BRIEF:
Take each line of the entries below that contains "Adhemerval" and copy it.

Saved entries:
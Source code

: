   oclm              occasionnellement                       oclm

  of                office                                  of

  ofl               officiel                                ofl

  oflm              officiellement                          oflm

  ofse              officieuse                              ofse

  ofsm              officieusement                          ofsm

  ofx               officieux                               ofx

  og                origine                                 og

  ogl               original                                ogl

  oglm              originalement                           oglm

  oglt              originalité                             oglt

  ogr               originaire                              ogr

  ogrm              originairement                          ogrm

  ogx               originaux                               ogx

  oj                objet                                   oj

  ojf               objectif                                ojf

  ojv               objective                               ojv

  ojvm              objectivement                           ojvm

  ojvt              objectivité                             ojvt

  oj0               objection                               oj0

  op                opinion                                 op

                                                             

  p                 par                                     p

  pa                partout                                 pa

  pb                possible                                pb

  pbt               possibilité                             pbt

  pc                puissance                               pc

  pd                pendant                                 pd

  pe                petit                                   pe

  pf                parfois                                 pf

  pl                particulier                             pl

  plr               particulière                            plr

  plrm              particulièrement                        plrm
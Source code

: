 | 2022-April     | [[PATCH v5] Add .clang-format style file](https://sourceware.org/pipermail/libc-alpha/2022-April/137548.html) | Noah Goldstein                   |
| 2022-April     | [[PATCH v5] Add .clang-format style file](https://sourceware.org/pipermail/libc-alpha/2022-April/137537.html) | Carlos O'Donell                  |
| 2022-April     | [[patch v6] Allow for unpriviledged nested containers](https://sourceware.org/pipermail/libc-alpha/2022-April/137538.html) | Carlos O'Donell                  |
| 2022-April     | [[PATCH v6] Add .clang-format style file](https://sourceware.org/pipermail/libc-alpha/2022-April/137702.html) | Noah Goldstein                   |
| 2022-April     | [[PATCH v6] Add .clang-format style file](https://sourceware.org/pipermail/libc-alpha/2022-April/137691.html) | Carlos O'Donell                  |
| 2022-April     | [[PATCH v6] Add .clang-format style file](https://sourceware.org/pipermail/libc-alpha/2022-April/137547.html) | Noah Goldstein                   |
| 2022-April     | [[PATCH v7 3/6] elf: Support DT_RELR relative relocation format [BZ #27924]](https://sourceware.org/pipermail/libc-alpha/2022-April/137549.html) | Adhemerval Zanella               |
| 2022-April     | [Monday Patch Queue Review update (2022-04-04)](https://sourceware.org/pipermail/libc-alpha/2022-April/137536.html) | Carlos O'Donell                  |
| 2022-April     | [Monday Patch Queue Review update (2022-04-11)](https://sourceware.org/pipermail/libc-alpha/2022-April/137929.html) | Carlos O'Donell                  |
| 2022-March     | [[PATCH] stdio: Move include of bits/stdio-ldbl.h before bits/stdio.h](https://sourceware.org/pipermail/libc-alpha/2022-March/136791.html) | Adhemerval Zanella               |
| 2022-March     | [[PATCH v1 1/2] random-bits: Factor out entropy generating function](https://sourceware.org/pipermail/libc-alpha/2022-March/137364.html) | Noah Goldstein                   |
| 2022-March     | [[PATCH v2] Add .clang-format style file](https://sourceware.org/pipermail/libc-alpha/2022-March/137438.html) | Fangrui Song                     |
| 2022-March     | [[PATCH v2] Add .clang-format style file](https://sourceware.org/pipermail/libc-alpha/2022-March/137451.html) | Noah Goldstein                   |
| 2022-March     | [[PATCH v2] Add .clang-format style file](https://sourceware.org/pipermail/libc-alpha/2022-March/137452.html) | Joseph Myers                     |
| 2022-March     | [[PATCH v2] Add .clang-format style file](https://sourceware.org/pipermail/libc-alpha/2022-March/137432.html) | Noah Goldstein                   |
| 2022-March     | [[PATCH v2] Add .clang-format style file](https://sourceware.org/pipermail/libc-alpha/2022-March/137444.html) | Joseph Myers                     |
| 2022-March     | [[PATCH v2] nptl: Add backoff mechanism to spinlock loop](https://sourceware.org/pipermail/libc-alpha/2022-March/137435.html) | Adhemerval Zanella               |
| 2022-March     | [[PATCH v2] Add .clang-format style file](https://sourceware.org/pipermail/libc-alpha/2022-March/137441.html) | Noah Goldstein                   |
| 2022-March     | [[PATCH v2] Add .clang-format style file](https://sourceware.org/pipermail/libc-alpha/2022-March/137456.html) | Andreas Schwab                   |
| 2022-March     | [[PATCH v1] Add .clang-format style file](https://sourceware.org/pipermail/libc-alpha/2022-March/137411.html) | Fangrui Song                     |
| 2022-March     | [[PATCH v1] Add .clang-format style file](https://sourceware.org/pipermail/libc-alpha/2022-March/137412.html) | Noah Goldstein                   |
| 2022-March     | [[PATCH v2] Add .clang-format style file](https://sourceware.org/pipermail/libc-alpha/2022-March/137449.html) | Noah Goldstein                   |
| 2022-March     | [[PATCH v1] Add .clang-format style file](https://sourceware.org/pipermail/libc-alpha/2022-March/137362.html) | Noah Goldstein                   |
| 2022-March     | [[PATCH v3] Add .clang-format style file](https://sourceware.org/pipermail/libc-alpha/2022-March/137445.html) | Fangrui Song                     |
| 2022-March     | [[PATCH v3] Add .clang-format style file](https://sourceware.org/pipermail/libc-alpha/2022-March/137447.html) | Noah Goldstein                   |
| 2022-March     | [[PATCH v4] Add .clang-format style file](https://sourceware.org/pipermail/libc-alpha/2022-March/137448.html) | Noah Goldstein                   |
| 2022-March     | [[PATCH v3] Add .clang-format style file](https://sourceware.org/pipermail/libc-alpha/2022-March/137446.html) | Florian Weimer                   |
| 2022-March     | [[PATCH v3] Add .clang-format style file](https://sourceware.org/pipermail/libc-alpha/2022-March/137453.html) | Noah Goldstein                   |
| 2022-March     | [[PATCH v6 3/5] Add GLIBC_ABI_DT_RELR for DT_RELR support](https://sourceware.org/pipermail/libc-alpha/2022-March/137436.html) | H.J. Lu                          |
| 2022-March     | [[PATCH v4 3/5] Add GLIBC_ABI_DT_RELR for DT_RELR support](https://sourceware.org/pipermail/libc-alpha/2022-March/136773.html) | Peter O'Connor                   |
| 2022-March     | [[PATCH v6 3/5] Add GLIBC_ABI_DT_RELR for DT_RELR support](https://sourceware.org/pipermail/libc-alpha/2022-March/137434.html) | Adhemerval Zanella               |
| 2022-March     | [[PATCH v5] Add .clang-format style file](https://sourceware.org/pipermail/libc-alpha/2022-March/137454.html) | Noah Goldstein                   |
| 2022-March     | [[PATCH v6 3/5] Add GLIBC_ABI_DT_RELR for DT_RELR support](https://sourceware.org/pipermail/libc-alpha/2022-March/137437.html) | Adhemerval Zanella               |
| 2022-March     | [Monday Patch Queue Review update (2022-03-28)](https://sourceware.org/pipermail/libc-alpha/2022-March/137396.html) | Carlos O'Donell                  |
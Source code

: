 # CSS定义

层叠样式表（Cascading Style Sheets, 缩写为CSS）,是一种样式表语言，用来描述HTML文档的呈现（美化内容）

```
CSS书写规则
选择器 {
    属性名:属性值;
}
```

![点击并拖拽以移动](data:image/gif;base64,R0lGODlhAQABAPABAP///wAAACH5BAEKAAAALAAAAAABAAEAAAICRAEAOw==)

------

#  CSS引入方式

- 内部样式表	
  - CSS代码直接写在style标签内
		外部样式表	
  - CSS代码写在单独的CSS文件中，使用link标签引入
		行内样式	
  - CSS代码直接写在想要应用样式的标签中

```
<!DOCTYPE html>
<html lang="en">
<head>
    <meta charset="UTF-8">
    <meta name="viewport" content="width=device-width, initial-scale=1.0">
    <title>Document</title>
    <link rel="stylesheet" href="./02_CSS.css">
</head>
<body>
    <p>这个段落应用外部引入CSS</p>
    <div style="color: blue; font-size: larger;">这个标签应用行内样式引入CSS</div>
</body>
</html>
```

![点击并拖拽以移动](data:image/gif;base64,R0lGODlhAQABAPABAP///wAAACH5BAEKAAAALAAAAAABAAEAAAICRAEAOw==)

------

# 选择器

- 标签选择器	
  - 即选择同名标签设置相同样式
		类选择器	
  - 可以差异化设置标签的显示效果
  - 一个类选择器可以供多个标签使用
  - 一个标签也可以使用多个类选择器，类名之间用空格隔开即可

SOLUTION TO THE PROBLEM:
| 2022-April     | [[PATCH v7 3/6] elf: Support DT_RELR relative relocation format [BZ #27924]](https://sourceware.org/pipermail/libc-alpha/2022-April/137549.html) | Adhemerval Zanella               |
| 2022-March     | [[PATCH] stdio: Move include of bits/stdio-ldbl.h before bits/stdio.h](https://sourceware.org/pipermail/libc-alpha/2022-March/136791.html) | Adhemerval Zanella               |
| 2022-March     | [[PATCH v2] nptl: Add backoff mechanism to spinlock loop](https://sourceware.org/pipermail/libc-alpha/2022-March/137435.html) | Adhemerval Zanella               |
| 2022-March     | [[PATCH v6 3/5] Add GLIBC_ABI_DT_RELR for DT_RELR support](https://sourceware.org/pipermail/libc-alpha/2022-March/137434.html) | Adhemerval Zanella               |
| 2022-March     | [[PATCH v6 3/5] Add GLIBC_ABI_DT_RELR for DT_RELR support](https://sourceware.org/pipermail/libc-alpha/2022-March/137437.html) | Adhemerval Zanella               |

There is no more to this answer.